4. 照会と交付: こども家庭庁が法務省へ照会し、特定性犯罪前科の有無を確認します。
◦ 犯歴なしの場合
事業者に「犯罪事実確認書」が交付されます。
◦ 犯歴ありの場合
本人に事前通知が行われ、2週間の訂正請求期間を経て、中止要請(内定辞退等)がない場合に事業者に交付されます。

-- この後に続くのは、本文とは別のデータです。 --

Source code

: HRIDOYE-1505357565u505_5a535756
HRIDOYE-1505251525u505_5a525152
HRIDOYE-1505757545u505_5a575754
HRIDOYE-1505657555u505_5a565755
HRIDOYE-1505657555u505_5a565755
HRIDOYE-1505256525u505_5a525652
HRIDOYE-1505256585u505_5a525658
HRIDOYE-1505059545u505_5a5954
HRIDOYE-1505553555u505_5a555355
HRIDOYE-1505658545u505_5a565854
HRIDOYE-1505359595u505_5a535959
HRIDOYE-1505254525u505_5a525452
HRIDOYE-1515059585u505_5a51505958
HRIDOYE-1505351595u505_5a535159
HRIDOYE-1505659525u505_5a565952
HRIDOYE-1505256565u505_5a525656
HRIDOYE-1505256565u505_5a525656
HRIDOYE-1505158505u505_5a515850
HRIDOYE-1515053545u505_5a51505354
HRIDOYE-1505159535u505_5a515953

「こども性暴力防止法関連システム」の利用について 1.事業者が取得するもの:GビズID • 対象 学校設置者等、施設等運営者、認定事業者など。 • 用途 「こども性暴力防止法関連システム」に事業者としてログインし、アカウント登録や犯罪事実確認の交付申請を行うために使用します。 2. 従事者が行うもの:従事者アカウントの登録と本人認証 従事者はGビズIDを持つ代わりに、以下の手順でシステムを利用します。 • アカウント作成 事業者がシステムに従事者の情報を登録すると、従事者本人にメールが届きます。そのメールに記載されたURLから「従事者アカウント」を作成します。 • 本人認証 ログインの際、マイナンバーカード等を用いた本人認証を行います。 • 情報の提出 認証後、システムを通じて戸籍情報等の提出(犯罪事実確認の同意手続)を自分自身で行います。 *マイナンバーカードを用いた本人認証について 1. 本人認証の具体的な方法 • スマートフォンによる読み取り 従事者本人が「こども性暴力防止法関連システム」に、ログインしたり、アカウント登録を行ったりする際、マイナンバーカードをスマートフォン(携帯端末)にかざして読み取ることで本人認証を行います 。 • デジタル認証アプリの活用 具体的には、携帯端末の「デジタル認証アプリ」などを用い、カード内の利用者証明用電子証明書を送信する方法が想定されています 。 • 戸籍情報の提出 日本国籍を有する従事者は、マイナンバーカードを使って「戸籍電子証明書提供用識別符号」を取得・送信することで、紙の戸籍謄本等の提出に代えることができます。 2. カードリーダーの必要性 • 専用の据え置き型カードリーダーは必須ではありません。 NFC(近距離無線通信)に対応したスマートフォンがあれば、その端末自体がリーダーの役割を果たすため、カードをかざすだけで認証が可能です 。 • スマホが使えない場合の対応 端末の理由等でスマートフォンでの読み取りが困難な場合や、マイナンバーカードを保有していない場合は、市区町村の窓口で「識別符号」を直接取得し、その符号をシステム上で手入力する方法も用意されています 。 ○まとめ • 事業者側(担当者) システムへのログインや申請のためにGビズIDが必要です。 • 従事者側(本人) GビズIDは不要ですが、システム登録と認証のためにマイナンバーカード等が必要となります。 |
2. 犯罪事実確認の期限
従事者の区分により、以下の期限までに確認を完了(確認書を受領)させる必要があります。
• 新規採用・配置転換者: 対象業務に従事させるまで。
• 施行時現職者(学校等): 施行日から3年以内(令和11年12月24日まで)。
• 認定時現職者(認定事業者): 認定日から1年以内。
• 再確認: 前回の確認日から5年経過後の年度末まで。
| • 期限: 直近の犯罪事実確認書に記載された「確認日」の翌日から起算して5年を経過する日の属する年度の末日(3月31日)まで 。 • 実施期間: 対象となる従事者を、上記の期限を超えて引き続き業務に従事させる場合は、その年度の初日(4月1日)から末日(3月31日)までの間に改めて犯罪事実確認を行わなければなりません。 |
3. 「いとま特例」による先行従事
急な欠員等の「やむを得ない事情」がある場合に限り、確認完了前に先行して業務に就かせることが可能です。
• 猶予期間: 従事開始から原則3か月以内に確認を終える必要があります。
• 安全確保措置(必須)
確認を待つ間、当該従事者を「犯歴あり」とみなして、原則として児童等と一対一にさせない等の措置を講じなければなりません。
4. 運用上の重要な注意点
• 情報の厳格管理
犯罪事実確認記録等は、管理責任者を置いて適切に管理し、漏えいや目的外利用(他社への提供等)は厳禁です。
• 廃棄義務
従事者の離職日から30日以内、または確認から5年後の年度末から30日以内に、記録を確実に廃棄・消去しなければなりません。
• 派遣・委託等の扱い
派遣労働者や個人業務受託者の場合も、実際に指揮命令や役務の提供を受ける「派遣先・発注者」側が犯罪事実確認を行う義務を負います。
• 本人が書類提出を拒否する場合
事前に就業規則等で協力義務を定めておくことが重要です。正当な理由なく拒否した場合は、業務命令違反として懲戒処分の対象になり得ますが、まずは配置転換等の回避策を検討します。
• ボランティアの継続性
短期・単発のボランティアでも、3要件(支配性等)を満たせば対象となります。「意向確認書面」を交わすことで、6か月間は「離職」とみなさず情報を保持し、再確認の手間を省けます。